Start of EXERCISE MATERIALS

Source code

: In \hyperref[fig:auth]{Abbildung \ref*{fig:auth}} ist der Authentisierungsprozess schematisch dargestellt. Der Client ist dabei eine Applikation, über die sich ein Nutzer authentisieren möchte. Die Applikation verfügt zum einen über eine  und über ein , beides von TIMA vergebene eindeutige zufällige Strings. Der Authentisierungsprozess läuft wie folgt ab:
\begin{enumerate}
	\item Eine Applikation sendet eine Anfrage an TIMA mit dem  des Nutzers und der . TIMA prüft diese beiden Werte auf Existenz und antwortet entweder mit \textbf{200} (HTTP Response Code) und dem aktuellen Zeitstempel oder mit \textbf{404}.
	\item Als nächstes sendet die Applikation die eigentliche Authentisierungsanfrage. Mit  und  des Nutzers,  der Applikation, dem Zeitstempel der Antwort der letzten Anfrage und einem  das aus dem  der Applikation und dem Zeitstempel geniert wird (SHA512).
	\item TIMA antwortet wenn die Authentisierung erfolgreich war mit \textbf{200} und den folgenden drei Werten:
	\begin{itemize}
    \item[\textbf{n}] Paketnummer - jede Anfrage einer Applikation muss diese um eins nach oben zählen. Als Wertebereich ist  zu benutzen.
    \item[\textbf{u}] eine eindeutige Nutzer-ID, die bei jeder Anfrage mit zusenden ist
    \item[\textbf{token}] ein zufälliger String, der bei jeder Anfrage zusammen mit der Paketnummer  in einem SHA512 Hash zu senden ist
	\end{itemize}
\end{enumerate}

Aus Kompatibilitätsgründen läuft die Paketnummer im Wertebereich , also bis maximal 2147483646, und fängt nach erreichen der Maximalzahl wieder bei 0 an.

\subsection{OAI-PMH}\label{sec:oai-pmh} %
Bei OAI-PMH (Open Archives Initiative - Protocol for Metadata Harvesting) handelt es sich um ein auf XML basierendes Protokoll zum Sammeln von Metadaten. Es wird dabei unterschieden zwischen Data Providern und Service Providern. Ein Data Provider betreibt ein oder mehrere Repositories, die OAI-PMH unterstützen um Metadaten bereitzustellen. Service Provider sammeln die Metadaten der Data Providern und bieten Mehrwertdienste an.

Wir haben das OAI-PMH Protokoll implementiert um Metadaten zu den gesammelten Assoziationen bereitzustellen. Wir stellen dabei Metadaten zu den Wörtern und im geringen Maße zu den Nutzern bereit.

End of EXERCISE MATERIALS

:: YOUR ASSIGNMENT ::
Scan the material for "Wertebereich" and copy the lines that hold it.

:: ANSWER ::
    \item[\textbf{n}] Paketnummer - jede Anfrage einer Applikation muss diese um eins nach oben zählen. Als Wertebereich ist  zu benutzen.
Aus Kompatibilitätsgründen läuft die Paketnummer im Wertebereich , also bis maximal 2147483646, und fängt nach erreichen der Maximalzahl wieder bei 0 an.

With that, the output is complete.